As mentioned before SHOGUN interfaces to several programming languages and toolkits such as Matlab(tm), R, Python, Octave. The following sections shall give you an overview over the static interface commands of SHOGUN. For the static interfaces we tried to preserve the syntax of the commands in a consistent manner through all the different languages. However as in some cases this was not possible and we document the subtle differences of syntax and semantic in the respective toolkit. Instead of reading through all this, we suggest to have a look at the large number of examples available in the examples / interface directory. For example examples/R or examples/python etc.

Overview of Static Interfaces & Testing the Installation

Interface Commands

Command Reference

Function Reference

Overview of Static Interfaces & Testing the Installation

Static Matlab and Octave Interface

Since octave is nowadays up to par with matlab a single documentation for both interfaces is sufficient and will be based on octave (matlab can be used synonymously).

To start SHOGUN in octave, start octave and check if it is correctly installed by by typing ( let ">" be the octave prompt )

  sg('help')

inside of octave.

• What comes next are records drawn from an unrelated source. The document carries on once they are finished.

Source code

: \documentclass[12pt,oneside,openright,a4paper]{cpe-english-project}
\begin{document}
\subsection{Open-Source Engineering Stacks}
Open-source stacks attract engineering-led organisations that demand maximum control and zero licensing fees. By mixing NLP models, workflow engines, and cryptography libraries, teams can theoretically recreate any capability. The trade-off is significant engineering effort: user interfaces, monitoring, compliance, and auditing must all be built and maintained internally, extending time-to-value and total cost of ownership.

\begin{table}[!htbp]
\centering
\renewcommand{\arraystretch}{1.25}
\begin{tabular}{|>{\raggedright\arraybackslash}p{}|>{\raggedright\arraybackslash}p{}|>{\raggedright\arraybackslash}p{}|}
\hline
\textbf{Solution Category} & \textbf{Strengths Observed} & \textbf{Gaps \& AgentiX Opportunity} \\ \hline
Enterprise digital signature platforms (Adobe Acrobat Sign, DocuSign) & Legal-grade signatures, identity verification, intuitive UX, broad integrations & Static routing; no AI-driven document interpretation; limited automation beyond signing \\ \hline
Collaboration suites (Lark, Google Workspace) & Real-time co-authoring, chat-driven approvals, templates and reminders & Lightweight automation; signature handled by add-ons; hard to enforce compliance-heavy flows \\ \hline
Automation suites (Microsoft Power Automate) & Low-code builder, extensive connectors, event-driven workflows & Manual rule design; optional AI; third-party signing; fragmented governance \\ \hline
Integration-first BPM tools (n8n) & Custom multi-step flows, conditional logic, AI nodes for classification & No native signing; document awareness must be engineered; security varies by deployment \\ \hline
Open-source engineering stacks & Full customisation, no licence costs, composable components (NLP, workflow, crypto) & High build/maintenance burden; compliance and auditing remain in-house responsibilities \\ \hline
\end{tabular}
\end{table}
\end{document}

This should show you some help text.

Static Python Interface

To start SHOGUN in python, start python and check if it is correctly installed by by typing ( let ">" be the python prompt )

  from sg import sg
  sg('help')

inside of python. This should show you some help text.

Static R Interface

To fire up SHOGUN in R make sure that you have SHOGUN correctly installed in R. You can check this by typing ( let ">" be the R prompt ):

  > library()

inside of R, this command should list all R packages that have been installed on your system. You should have an entry like:

  sg                     The SHOGUN Machine Learning Toolbox

After you made sure that SHOGUN is installed correctly you can start it via:

  > library(sg)

you will see some informations of the SHOGUN core (compile options etc). After this command R and SHOGUN are ready to receive your commands.

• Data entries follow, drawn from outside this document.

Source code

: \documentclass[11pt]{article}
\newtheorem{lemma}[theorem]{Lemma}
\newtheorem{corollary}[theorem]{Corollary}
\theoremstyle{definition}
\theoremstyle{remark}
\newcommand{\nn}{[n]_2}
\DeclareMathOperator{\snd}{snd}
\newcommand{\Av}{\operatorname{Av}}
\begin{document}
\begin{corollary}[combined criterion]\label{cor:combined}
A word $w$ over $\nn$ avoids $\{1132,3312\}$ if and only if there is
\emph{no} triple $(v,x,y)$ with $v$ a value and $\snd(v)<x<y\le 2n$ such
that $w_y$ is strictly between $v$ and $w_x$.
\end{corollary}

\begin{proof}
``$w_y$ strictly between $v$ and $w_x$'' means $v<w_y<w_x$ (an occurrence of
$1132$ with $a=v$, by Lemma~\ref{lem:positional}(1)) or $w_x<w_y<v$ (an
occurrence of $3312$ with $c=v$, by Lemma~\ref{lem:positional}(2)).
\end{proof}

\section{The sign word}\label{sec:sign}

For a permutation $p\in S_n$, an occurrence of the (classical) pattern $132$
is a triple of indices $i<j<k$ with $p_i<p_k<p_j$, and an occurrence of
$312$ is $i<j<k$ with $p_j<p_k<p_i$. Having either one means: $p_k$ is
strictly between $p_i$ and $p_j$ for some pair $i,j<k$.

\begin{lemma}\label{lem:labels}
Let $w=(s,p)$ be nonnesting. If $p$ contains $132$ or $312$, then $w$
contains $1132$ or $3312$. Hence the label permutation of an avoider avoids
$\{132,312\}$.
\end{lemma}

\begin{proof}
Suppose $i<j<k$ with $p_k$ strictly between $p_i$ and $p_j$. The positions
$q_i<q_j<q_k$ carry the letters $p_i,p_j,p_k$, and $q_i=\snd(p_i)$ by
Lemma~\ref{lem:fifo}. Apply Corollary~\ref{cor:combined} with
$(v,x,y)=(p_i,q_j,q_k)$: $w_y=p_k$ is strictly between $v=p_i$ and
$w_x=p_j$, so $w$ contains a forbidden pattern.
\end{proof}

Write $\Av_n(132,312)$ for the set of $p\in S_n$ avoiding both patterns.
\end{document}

In general all commands in SHOGUN are issued using the function sg(...). To invoke the SHOGUN command help one types:

  > sg('help')

and then a help text appears giving a short description of all commands.

Static Interface Commands

Features

These functions transfer data from the interface to shogun and back. Suppose you have a matlab matrix or R matrix "features" which contains your training data and you want to register this data, you simply type:

Transfer the features to shogun

set_features

sg('set_features', 'TRAIN|TEST', features[, DNABINFILE|<ALPHABET>])

add_features

sg('add_features', 'TRAIN|TEST', features[, DNABINFILE|<ALPHABET>])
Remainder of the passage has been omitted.